James Wilburn: “There’s a difference in this country when you have my skin color and Grayson’s skin color. We need serious justice, not a miscarriage of justice that happened here in Peoria. We need to pass the George Floyd Policing Act. We need to pass the John Lewis Voting Act. We need to make the Sonya Massey law across the whole United States. Then no family in our country can go through what our family has gone through.”
In July 2024, Grayson and another deputy officer arrived at Massey’s house after she reported suspicious activity. Grayson then shot Massey after he confronted her about how she was handling a pot of hot water. There is no indication from bodycam video that Massey intended to throw the hot water at either officer.

In the Netherlands, the center-left D66 party made huge gains in national elections, winning the largest share of seats in the Dutch House of Representatives. The far-right anti-immigrant party of Geert Wilders lost support and came in second place.

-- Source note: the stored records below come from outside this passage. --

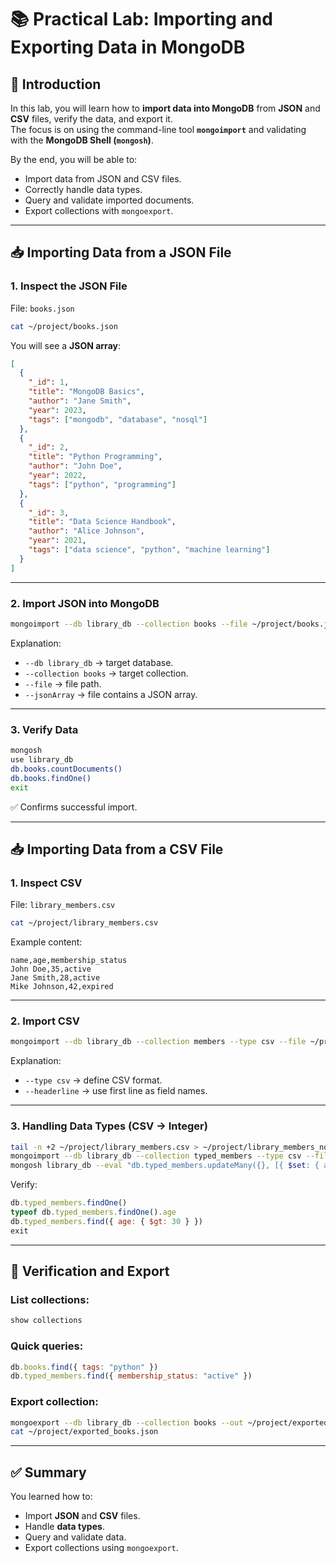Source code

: # 📚 Practical Lab: Importing and Exporting Data in MongoDB

## 🚀 Introduction
In this lab, you will learn how to **import data into MongoDB** from **JSON** and **CSV** files, verify the data, and export it.  
The focus is on using the command-line tool **`mongoimport`** and validating with the **MongoDB Shell (`mongosh`)**.

By the end, you will be able to:
- Import data from JSON and CSV files.
- Correctly handle data types.
- Query and validate imported documents.
- Export collections with `mongoexport`.

---

## 📥 Importing Data from a JSON File

### 1. Inspect the JSON File
File: `books.json`

```bash
cat ~/project/books.json
```

You will see a **JSON array**:

```json
[
  {
    "_id": 1,
    "title": "MongoDB Basics",
    "author": "Jane Smith",
    "year": 2023,
    "tags": ["mongodb", "database", "nosql"]
  },
  {
    "_id": 2,
    "title": "Python Programming",
    "author": "John Doe",
    "year": 2022,
    "tags": ["python", "programming"]
  },
  {
    "_id": 3,
    "title": "Data Science Handbook",
    "author": "Alice Johnson",
    "year": 2021,
    "tags": ["data science", "python", "machine learning"]
  }
]
```

---

### 2. Import JSON into MongoDB

```bash
mongoimport --db library_db --collection books --file ~/project/books.json --jsonArray
```

Explanation:
- `--db library_db` → target database.
- `--collection books` → target collection.
- `--file` → file path.
- `--jsonArray` → file contains a JSON array.

---

### 3. Verify Data

```bash
mongosh
use library_db
db.books.countDocuments()
db.books.findOne()
exit
```

✅ Confirms successful import.

---

## 📥 Importing Data from a CSV File

### 1. Inspect CSV
File: `library_members.csv`

```bash
cat ~/project/library_members.csv
```

Example content:

```csv
name,age,membership_status
John Doe,35,active
Jane Smith,28,active
Mike Johnson,42,expired
```

---

### 2. Import CSV

```bash
mongoimport --db library_db --collection members --type csv --file ~/project/library_members.csv --headerline
```

Explanation:
- `--type csv` → define CSV format.
- `--headerline` → use first line as field names.

---

### 3. Handling Data Types (CSV → Integer)

```bash
tail -n +2 ~/project/library_members.csv > ~/project/library_members_no_header.csv
mongoimport --db library_db --collection typed_members --type csv --file ~/project/library_members_no_header.csv --fields "name,age,membership_status"
mongosh library_db --eval "db.typed_members.updateMany({}, [{ $set: { age: { $toInt: \"$age\" } } }])"
```

Verify:

```javascript
db.typed_members.findOne()
typeof db.typed_members.findOne().age
db.typed_members.find({ age: { $gt: 30 } })
exit
```

---

## 🔎 Verification and Export

### List collections:

```javascript
show collections
```

### Quick queries:

```javascript
db.books.find({ tags: "python" })
db.typed_members.find({ membership_status: "active" })
```

### Export collection:

```bash
mongoexport --db library_db --collection books --out ~/project/exported_books.json
cat ~/project/exported_books.json
```

---

## ✅ Summary
You learned how to:
- Import **JSON** and **CSV** files.
- Handle **data types**.
- Query and validate data.
- Export collections using `mongoexport`.
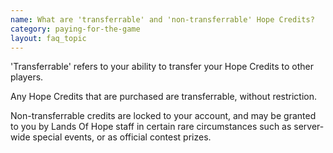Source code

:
 ```yaml
---
name: What are 'transferrable' and 'non-transferrable' Hope Credits?
category: paying-for-the-game
layout: faq_topic
---
```


'Transferrable' refers to your ability to transfer your Hope Credits to other players.

Any Hope Credits that are purchased are transferrable, without restriction.

Non-transferrable credits are locked to your account, and may be granted to you by Lands Of Hope staff in certain rare circumstances such as server-wide special events, or as official contest prizes.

The election was triggered after Wilders pulled his party out of the government in June, after the other parties refused to endorse his anti-refugee policies. The election results allow the 38-year-old Rob Jetten to form a government as the Netherlands’ youngest and first openly gay prime minister.
Rob Jetten: “This is an historic election result, because we’ve shown not only to the Netherlands, but also to the world, that it is possible to beat populist and extreme-right movements.”